ÖKUMENISCHES TREFFEN

ANSPRACHE VON BENEDIKT XVI.

Pfarrei "St. Joseph", New York
Freitag, 18. April 2008

 

Liebe Brüder und Schwestern in Christus!

Mein Herz ist voll Dankbarkeit gegenüber dem allmächtigen Gott – dem »Vater aller, der über allem und durch alles und in allem ist« (Eph 4,6) – für diese segensreiche Gelegenheit, an diesem Abend mit euch zum Gebet zusammenzukommen. Ich danke Bischof Dennis Sullivan für seinen freundlichen Willkommensgruß und grüße sehr herzlich alle Anwesenden, die die verschiedenen christlichen Gemeinschaften in den Vereinigten Staaten vertreten. Der Friede unseres Herrn und Erlösers sei mit euch allen!

Durch euch möchte ich meine aufrichtige Anerkennung für die unermeßlich wertvolle Arbeit all derer aussprechen, die sich im Ökumenismus engagieren: des Nationalrats der Kirchen, der Vereinigung »Christian Churches Together«, des Sekretariats der katholischen Bischöfe für ökumenische und interreligiöse Angelegenheiten und vieler anderer. Der Beitrag der Christen in den Vereinigten Staaten zur ökumenischen Bewegung ist in der ganzen Welt spürbar. Ich ermutige euch alle, eure Arbeit fortzusetzen und dabei stets auf die Gnade des auferstandenen Christus zu vertrauen, dem zu dienen wir bestrebt sind, »um in seinem Namen … zum Gehorsam des Glaubens zu führen« (Röm 1,5).
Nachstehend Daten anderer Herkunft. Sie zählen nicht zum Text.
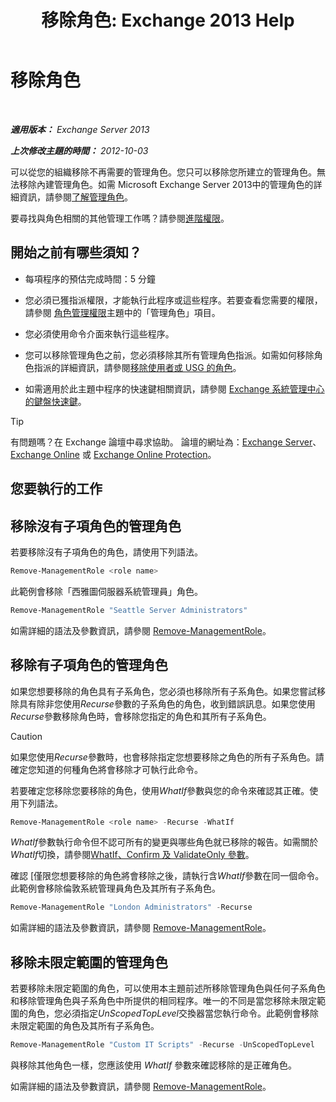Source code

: ﻿---
title: '移除角色: Exchange 2013 Help'
TOCTitle: 移除角色
ms:assetid: 2fb6f453-f37a-4636-8353-3f9927f81298
ms:mtpsurl: https://technet.microsoft.com/zh-tw/library/Dd335178(v=EXCHG.150)
ms:contentKeyID: 50472789
ms.date: 05/21/2018
mtps_version: v=EXCHG.150
ms.translationtype: MT
---

# 移除角色

 

_**適用版本：** Exchange Server 2013_

_**上次修改主題的時間：** 2012-10-03_

可以從您的組織移除不再需要的管理角色。您只可以移除您所建立的管理角色。無法移除內建管理角色。如需 Microsoft Exchange Server 2013中的管理角色的詳細資訊，請參閱[了解管理角色](understanding-management-roles-exchange-2013-help.md)。

要尋找與角色相關的其他管理工作嗎？請參閱[進階權限](advanced-permissions-exchange-2013-help.md)。

## 開始之前有哪些須知？

  - 每項程序的預估完成時間：5 分鐘

  - 您必須已獲指派權限，才能執行此程序或這些程序。若要查看您需要的權限，請參閱 [角色管理權限](role-management-permissions-exchange-2013-help.md)主題中的「管理角色」項目。

  - 您必須使用命令介面來執行這些程序。

  - 您可以移除管理角色之前，您必須移除其所有管理角色指派。如需如何移除角色指派的詳細資訊，請參閱[移除使用者或 USG 的角色](remove-a-role-from-a-user-or-usg-exchange-2013-help.md)。

  - 如需適用於此主題中程序的快速鍵相關資訊，請參閱 [Exchange 系統管理中心的鍵盤快速鍵](keyboard-shortcuts-in-the-exchange-admin-center-exchange-online-protection-help.md)。


> [!TIP]  
> 有問題嗎？在 Exchange 論壇中尋求協助。 論壇的網址為：<a href="https://go.microsoft.com/fwlink/p/?linkid=60612">Exchange Server</a>、 <a href="https://go.microsoft.com/fwlink/p/?linkid=267542">Exchange Online</a> 或 <a href="https://go.microsoft.com/fwlink/p/?linkid=285351">Exchange Online Protection</a>。




## 您要執行的工作

## 移除沒有子項角色的管理角色

若要移除沒有子項角色的角色，請使用下列語法。

```powershell
Remove-ManagementRole <role name>
```

此範例會移除「西雅圖伺服器系統管理員」角色。

```powershell
Remove-ManagementRole "Seattle Server Administrators"
```

如需詳細的語法及參數資訊，請參閱 [Remove-ManagementRole](https://technet.microsoft.com/zh-tw/library/dd351170\(v=exchg.150\))。

## 移除有子項角色的管理角色

如果您想要移除的角色具有子系角色，您必須也移除所有子系角色。如果您嘗試移除具有除非您使用*Recurse*參數的子系角色的角色，收到錯誤訊息。如果您使用*Recurse*參數移除角色時，會移除您指定的角色和其所有子系角色。


> [!CAUTION]  
> 如果您使用<em>Recurse</em>參數時，也會移除指定您想要移除之角色的所有子系角色。請確定您知道的何種角色將會移除才可執行此命令。




若要確定您移除您要移除的角色，使用*WhatIf*參數與您的命令來確認其正確。使用下列語法。

```powershell
Remove-ManagementRole <role name> -Recurse -WhatIf
```

*WhatIf*參數執行命令但不認可所有的變更與哪些角色就已移除的報告。如需關於*WhatIf*切換，請參閱[WhatIf、Confirm 及 ValidateOnly 參數](whatif-confirm-and-validateonly-switches-exchange-2013-help.md)。

確認 \[僅限您想要移除的角色將會移除之後，請執行含*WhatIf*參數在同一個命令。此範例會移除倫敦系統管理員角色及其所有子系角色。

```powershell
Remove-ManagementRole "London Administrators" -Recurse
```

如需詳細的語法及參數資訊，請參閱 [Remove-ManagementRole](https://technet.microsoft.com/zh-tw/library/dd351170\(v=exchg.150\))。

## 移除未限定範圍的管理角色

若要移除未限定範圍的角色，可以使用本主題前述所移除管理角色與任何子系角色和移除管理角色與子系角色中所提供的相同程序。唯一的不同是當您移除未限定範圍的角色，您必須指定*UnScopedTopLevel*交換器當您執行命令。此範例會移除未限定範圍的角色及其所有子系角色。

```powershell
Remove-ManagementRole "Custom IT Scripts" -Recurse -UnScopedTopLevel
```

與移除其他角色一樣，您應該使用 *WhatIf* 參數來確認移除的是正確角色。

如需詳細的語法及參數資訊，請參閱 [Remove-ManagementRole](https://technet.microsoft.com/zh-tw/library/dd351170\(v=exchg.150\))。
Wir haben gerade den Abschnitt aus der Schrift gehört, in dem Paulus – »um des Herrn willen im Gefängnis« – seinen leidenschaftlichen Appell an die Mitglieder der christlichen Gemeinde in Ephesus richtet. »Ich ermahne euch«, so schreibt er, »ein Leben zu führen, das des Rufes würdig ist, der an euch erging … und bemüht euch, die Einheit des Geistes zu wahren durch den Frieden, der euch zusammenhält« (Eph 4,1–3). Nach seinem leidenschaftlichen Aufruf zur Einheit erinnert Paulus seine Hörer daran, daß Jesus, nachdem er zum Himmel aufgefahren war, den Männern und Frauen alle Gaben gewährte, die notwendig sind, um den Leib Christi aufzubauen (vgl. Eph 4,11–13).
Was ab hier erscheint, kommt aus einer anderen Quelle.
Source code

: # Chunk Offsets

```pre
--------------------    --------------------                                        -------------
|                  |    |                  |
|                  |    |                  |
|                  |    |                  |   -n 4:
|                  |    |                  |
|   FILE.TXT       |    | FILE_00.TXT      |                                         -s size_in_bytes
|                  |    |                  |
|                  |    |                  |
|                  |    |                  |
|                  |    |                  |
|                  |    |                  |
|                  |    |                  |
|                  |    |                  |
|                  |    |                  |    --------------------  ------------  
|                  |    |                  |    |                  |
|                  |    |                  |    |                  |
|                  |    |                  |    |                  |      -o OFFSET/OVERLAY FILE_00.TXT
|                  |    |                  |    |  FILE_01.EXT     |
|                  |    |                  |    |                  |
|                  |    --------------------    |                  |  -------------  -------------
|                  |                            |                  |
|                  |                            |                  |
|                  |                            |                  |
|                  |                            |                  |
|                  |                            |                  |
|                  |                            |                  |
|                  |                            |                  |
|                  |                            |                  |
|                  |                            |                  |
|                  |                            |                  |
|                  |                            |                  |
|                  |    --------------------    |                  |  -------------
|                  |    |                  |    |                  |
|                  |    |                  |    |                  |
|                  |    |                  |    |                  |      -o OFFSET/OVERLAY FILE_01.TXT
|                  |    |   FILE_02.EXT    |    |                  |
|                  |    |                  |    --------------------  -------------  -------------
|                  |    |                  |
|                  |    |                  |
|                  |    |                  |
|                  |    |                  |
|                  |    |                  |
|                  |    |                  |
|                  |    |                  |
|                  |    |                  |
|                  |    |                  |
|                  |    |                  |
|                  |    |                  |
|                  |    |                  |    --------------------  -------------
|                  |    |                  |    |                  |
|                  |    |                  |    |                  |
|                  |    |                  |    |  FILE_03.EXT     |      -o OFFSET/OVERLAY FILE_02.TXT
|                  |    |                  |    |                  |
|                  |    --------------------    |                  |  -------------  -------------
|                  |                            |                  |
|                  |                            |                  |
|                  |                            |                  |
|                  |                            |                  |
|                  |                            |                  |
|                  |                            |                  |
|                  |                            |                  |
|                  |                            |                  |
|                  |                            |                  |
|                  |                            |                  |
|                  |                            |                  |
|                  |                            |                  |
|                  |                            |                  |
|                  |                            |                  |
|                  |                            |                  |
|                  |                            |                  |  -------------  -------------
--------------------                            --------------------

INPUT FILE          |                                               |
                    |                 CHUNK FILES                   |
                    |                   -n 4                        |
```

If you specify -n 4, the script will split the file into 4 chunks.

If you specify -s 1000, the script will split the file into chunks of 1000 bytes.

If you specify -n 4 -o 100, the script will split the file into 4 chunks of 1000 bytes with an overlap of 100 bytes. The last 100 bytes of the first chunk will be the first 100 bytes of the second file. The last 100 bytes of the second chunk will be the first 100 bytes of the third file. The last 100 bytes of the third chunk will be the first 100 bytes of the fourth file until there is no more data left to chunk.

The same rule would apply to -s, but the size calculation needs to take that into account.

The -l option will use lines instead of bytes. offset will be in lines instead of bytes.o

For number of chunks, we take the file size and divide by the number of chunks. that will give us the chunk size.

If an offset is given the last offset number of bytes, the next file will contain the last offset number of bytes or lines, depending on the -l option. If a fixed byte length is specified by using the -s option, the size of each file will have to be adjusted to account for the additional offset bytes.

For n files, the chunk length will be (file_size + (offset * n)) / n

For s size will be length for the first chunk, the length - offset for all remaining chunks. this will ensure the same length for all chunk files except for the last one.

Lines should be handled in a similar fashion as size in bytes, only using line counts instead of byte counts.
Die Ermahnung des Paulus hat heute nichts von ihrer Kraft eingebüßt. Seine Worte geben uns die Zuversicht, daß der Herr uns in unserer Suche nach Einheit niemals verlassen wird. Sie rufen uns auch auf, so zu leben, daß wir Zeugnis davon geben, »ein Herz und eine Seele« (Apg 4,32) zu sein. Das war stets das bezeichnende Merkmal der christlichen »koinonia« (Apg 2,42) und die Kraft, die andere anzieht, sich der Gemeinschaft der Gläubigen anzuschließen, damit auch sie am »unergründlichen Reichtum Christi« (Eph 3,8; vgl. Apg 2,47; 5,14) teilhaben können.

Durch die Globalisierung steht die Menschheit zwischen zwei Extremen. Einerseits gibt es ein immer größeres Bewußtsein von der gegenseitigen Verbundenheit und Abhängigkeit unter den Völkern, auch wenn sie geographisch und kulturell weit voneinander entfernt sind. Diese neue Situation birgt Möglichkeiten in sich, ein gemeinsames Bewußtsein für globale Solidarität und gemeinsame Verantwortung für das Wohl der Menschheit zu fördern. Andererseits läßt sich nicht leugnen, daß durch die rapiden Veränderungen in unserer Welt auch besorgniserregende Zeichen der Zersplitterung und des Rückzugs in den Individualismus sichtbar werden. Der expandierende Gebrauch elektronischer Kommunikationsmittel hat in einigen Fällen paradoxerweise zu größerer Isolierung geführt. Viele auch junge Menschen suchen daher nach authentischeren Formen der Gemeinschaft. Sehr besorgniserregend ist auch die Verbreitung einer säkularistischen Ideologie, die die transzendente Wahrheit untergräbt oder sogar ablehnt. Selbst die Möglichkeit einer göttlichen Offenbarung und daher des christlichen Glaubens wird durch kulturelle Strömungen, die im akademischen Bereich, in den Massenmedien und in der öffentlichen Diskussion weit verbreitet sind, oft in Frage gestellt. Daher ist ein treues Zeugnis für das Evangelium dringender erforderlich als je zuvor. Die Christen sind herausgefordert, Rede und Antwort zu stehen über die Hoffnung, die sie erfüllt (vgl. 1 Petr 3,15).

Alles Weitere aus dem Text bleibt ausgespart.